Fotografia: Ricardo Garrido

“Como está sereno o céu / como sobe mansamente / a Lua resplandecente / e esclarece este jardim!”. A poesia da Marquesa da Alorna, tantas vezes melancólica, parece fazer mais sentido quando contemplamos o palácio de paredes rosa claro, os jardins tratados com detalhe, as vinhas e a floresta até onde a vista alcança. A Quinta da Alorna está em vésperas de celebrar 300 anos.

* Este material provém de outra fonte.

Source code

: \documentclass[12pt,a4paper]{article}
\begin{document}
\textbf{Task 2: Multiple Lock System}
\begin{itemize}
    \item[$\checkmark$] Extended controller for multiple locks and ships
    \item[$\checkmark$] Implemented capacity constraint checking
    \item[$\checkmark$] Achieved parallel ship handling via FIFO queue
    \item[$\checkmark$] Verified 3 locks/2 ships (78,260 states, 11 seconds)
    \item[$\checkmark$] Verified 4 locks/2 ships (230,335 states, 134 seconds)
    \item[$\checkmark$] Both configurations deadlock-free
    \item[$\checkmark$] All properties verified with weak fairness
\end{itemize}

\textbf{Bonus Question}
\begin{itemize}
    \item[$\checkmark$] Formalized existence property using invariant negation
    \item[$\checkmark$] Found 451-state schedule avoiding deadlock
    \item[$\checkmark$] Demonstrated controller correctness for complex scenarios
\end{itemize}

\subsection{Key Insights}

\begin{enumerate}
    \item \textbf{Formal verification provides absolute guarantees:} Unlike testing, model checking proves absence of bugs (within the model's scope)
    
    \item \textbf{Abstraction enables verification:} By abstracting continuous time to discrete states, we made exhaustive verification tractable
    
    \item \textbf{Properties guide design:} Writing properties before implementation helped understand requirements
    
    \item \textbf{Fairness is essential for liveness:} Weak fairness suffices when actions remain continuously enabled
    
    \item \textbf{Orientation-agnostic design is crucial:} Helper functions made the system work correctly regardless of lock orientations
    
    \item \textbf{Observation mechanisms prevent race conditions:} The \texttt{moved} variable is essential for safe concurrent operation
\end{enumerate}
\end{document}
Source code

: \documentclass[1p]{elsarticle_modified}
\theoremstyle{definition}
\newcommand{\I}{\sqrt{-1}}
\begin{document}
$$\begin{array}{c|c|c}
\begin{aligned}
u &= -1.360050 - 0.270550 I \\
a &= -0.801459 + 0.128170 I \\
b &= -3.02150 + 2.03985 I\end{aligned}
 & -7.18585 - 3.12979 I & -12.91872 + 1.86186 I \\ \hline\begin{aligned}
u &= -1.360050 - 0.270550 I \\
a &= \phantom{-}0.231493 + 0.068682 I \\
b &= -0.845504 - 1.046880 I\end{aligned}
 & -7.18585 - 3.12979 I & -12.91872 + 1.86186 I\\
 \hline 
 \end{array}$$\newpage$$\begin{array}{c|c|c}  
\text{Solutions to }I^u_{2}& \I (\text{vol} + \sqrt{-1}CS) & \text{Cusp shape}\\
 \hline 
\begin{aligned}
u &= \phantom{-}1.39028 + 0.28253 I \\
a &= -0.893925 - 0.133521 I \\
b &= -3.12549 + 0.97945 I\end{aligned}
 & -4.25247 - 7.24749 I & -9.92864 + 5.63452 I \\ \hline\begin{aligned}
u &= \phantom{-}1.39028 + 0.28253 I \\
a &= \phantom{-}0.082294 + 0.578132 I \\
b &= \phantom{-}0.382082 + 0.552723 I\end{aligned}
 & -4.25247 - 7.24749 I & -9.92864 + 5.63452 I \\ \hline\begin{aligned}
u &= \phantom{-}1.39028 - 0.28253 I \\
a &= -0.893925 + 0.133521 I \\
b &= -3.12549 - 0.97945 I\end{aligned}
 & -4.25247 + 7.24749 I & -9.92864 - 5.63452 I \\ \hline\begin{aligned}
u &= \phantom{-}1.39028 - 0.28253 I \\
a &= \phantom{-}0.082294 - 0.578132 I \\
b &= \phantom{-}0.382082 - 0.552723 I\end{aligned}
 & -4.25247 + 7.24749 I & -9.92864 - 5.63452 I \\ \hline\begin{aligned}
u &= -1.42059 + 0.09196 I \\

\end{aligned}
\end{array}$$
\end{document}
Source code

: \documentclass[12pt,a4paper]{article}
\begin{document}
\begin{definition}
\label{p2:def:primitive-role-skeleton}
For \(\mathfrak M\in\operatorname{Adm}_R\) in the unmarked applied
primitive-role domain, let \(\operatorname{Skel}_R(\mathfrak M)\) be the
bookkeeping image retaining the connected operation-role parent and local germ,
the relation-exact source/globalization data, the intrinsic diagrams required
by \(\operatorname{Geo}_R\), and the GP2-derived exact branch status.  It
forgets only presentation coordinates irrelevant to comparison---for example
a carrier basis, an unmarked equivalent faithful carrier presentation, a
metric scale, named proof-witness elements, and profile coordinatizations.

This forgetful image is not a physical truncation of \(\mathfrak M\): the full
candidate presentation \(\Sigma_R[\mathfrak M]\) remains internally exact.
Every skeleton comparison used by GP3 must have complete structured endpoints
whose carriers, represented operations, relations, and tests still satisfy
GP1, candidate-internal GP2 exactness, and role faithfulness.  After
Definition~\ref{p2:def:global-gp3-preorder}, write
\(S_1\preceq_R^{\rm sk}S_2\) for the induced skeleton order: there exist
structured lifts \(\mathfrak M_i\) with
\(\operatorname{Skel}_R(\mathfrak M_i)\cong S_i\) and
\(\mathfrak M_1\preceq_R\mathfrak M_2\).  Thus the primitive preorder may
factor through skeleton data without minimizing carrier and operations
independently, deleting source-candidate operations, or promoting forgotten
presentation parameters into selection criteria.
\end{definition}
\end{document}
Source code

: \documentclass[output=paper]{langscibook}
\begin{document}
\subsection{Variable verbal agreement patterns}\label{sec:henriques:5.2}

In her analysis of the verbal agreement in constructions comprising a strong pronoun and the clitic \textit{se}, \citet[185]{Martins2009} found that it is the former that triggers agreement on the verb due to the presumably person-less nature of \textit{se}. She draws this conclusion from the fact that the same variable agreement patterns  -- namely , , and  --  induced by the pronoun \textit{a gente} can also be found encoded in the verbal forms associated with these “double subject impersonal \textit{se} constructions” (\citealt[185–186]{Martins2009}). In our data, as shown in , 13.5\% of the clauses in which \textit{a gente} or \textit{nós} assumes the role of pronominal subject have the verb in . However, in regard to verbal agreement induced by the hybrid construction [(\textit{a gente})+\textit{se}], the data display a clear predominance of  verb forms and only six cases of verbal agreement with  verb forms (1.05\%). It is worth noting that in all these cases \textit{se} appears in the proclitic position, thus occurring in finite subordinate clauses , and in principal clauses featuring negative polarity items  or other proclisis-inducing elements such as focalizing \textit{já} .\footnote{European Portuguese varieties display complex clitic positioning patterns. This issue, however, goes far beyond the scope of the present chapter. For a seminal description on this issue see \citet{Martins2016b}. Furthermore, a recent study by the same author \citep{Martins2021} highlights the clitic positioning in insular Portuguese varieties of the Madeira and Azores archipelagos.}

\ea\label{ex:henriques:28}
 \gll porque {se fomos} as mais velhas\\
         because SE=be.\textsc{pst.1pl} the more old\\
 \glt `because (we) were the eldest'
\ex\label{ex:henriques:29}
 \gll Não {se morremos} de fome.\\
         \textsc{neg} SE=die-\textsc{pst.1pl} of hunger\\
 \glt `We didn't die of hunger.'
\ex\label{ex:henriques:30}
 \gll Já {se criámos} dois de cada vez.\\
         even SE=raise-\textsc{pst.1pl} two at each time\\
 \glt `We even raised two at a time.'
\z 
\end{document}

Permanece sólida mas continua irrequieta, a traçar vinhos e planos para o futuro, olhando para as pedras como palavras de um poema ainda por escrever.

 

TEXTO E NOTAS DE PROVA José João Santos, Nuno Guedes Vaz Pires

 

A riqueza patrimonial associada ao vinho português faz-nos, frequentemente, dar de caras com autênticos châteaux, muitos dos quais de traça semelhante à que vemos nas incursões a Bordéus. A região francesa tem sabido preservar e explorar esses legados arquitetónicos ao limite, a ponto de os tornar nos maiores símbolos que os turistas associam àquela região. Fachadas e jardins impolutos, brasões que cintilam, esquadrias aparentemente perfeitas. Não será exagero questionar-se se metade dos turistas que se “instagrama” com um château em fundo alguma vez se terá dado ao trabalho de visitar a vinha associada à respetiva marca. Provavelmente, não.


A verdade é que um château bordalês continua a ter valorizações, financeiras e aspiracionais, de causar inveja à generalidade dos territórios do mundo do vinho, Portugal incluído. Aliás, pelo nosso país vários destes châteaux permanecem escondidos da maioria do público, propositada ou inconscientemente. Quem sabe, quando a informação circular, quando as portas se entreabrirem e as fotos da praxe se tornarem possíveis, certamente não faltarão enoturistas prontos a valorizar de outra forma o que por vezes apenas conhecem de ver nas prateleiras ou nas cartas de um restaurante. E se o acesso for fácil e cómodo, como acontece com o foco desta reportagem, numa das estradas para Almeirim, o potencial deveras aumentará.
A Quinta da Alorna é um dos châteaux portugueses. A longa história inicia-se com D. Pedro de Almeida, tornado 1º Marquês de Alorna pelo rei D. João V, em reconhecimento pela conquista da Praça Forte de Alorna nas cercanias de Goa (Índia). Estamos em 1723 e as terras de que falamos eram então conhecidas por quinta de Vale de Nabais.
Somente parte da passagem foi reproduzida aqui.